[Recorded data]

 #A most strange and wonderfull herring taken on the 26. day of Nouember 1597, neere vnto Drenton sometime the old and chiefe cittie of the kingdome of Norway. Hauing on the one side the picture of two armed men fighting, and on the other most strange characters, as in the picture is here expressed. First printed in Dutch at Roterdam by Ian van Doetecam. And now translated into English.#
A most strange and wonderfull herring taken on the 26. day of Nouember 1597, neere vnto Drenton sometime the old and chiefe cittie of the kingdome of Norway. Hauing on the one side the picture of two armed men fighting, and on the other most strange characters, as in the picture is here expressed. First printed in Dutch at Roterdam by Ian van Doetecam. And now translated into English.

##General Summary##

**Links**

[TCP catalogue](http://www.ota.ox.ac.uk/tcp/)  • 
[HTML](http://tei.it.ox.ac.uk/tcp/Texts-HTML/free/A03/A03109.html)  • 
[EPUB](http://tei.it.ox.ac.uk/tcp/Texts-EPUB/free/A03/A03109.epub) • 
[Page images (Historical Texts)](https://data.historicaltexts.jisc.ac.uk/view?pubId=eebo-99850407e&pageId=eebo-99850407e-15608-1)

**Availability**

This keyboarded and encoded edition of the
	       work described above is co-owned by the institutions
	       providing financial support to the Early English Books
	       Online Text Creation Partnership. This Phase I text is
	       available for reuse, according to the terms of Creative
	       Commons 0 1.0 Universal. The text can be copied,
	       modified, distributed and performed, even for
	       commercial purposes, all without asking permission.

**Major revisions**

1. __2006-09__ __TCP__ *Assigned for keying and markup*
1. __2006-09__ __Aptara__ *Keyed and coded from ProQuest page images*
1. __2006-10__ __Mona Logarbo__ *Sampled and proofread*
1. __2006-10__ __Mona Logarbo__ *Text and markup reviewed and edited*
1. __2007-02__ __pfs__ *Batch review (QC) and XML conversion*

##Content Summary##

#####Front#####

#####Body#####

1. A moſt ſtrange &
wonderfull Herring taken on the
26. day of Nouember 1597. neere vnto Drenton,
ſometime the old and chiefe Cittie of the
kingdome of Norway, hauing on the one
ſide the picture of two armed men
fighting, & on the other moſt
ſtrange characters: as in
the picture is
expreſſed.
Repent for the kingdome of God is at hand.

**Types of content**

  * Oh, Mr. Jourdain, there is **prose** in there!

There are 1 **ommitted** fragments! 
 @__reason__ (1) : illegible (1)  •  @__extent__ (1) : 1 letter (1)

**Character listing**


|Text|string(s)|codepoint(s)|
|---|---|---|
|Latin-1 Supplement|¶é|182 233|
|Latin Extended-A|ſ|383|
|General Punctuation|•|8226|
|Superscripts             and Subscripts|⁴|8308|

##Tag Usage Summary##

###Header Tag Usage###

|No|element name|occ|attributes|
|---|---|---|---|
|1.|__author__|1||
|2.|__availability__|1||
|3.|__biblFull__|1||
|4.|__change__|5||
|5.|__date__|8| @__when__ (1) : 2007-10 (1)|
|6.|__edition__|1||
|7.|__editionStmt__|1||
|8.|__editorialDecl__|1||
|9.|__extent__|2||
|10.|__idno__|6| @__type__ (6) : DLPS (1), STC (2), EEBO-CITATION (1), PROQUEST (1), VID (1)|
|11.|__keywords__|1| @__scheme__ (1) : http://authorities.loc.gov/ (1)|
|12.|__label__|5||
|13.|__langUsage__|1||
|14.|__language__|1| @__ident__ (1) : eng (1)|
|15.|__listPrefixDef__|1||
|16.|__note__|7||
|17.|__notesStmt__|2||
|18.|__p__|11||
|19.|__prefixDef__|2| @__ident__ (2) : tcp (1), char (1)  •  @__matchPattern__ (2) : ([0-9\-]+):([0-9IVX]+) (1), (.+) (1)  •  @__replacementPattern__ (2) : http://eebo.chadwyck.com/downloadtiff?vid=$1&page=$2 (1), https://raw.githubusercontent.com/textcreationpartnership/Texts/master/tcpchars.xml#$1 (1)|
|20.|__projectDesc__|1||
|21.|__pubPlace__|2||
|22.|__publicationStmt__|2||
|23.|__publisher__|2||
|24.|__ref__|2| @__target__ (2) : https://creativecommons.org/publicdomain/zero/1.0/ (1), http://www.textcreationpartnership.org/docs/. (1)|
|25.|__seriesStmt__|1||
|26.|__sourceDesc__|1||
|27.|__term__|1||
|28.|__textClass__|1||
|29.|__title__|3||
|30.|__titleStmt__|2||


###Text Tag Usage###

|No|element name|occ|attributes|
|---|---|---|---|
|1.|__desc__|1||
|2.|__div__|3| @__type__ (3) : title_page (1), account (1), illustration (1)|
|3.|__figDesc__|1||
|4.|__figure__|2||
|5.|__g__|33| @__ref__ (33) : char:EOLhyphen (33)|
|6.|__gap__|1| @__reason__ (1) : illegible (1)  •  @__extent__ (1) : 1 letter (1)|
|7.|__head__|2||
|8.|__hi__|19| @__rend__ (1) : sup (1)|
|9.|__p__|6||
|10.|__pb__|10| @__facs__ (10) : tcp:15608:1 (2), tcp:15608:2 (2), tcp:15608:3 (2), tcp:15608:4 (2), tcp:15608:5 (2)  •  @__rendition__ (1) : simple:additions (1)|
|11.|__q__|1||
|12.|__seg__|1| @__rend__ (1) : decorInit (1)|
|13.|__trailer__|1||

**Assignment:**
Your answer must be the data above, copied exactly from its first line through the line containing "[EPUB](http://", and nothing more.

**Answer to the exercise:**
 #A most strange and wonderfull herring taken on the 26. day of Nouember 1597, neere vnto Drenton sometime the old and chiefe cittie of the kingdome of Norway. Hauing on the one side the picture of two armed men fighting, and on the other most strange characters, as in the picture is here expressed. First printed in Dutch at Roterdam by Ian van Doetecam. And now translated into English.#
A most strange and wonderfull herring taken on the 26. day of Nouember 1597, neere vnto Drenton sometime the old and chiefe cittie of the kingdome of Norway. Hauing on the one side the picture of two armed men fighting, and on the other most strange characters, as in the picture is here expressed. First printed in Dutch at Roterdam by Ian van Doetecam. And now translated into English.

##General Summary##

**Links**

[TCP catalogue](http://www.ota.ox.ac.uk/tcp/)  • 
[HTML](http://tei.it.ox.ac.uk/tcp/Texts-HTML/free/A03/A03109.html)  • 
[EPUB](http://tei.it.ox.ac.uk/tcp/Texts-EPUB/free/A03/A03109.epub) • 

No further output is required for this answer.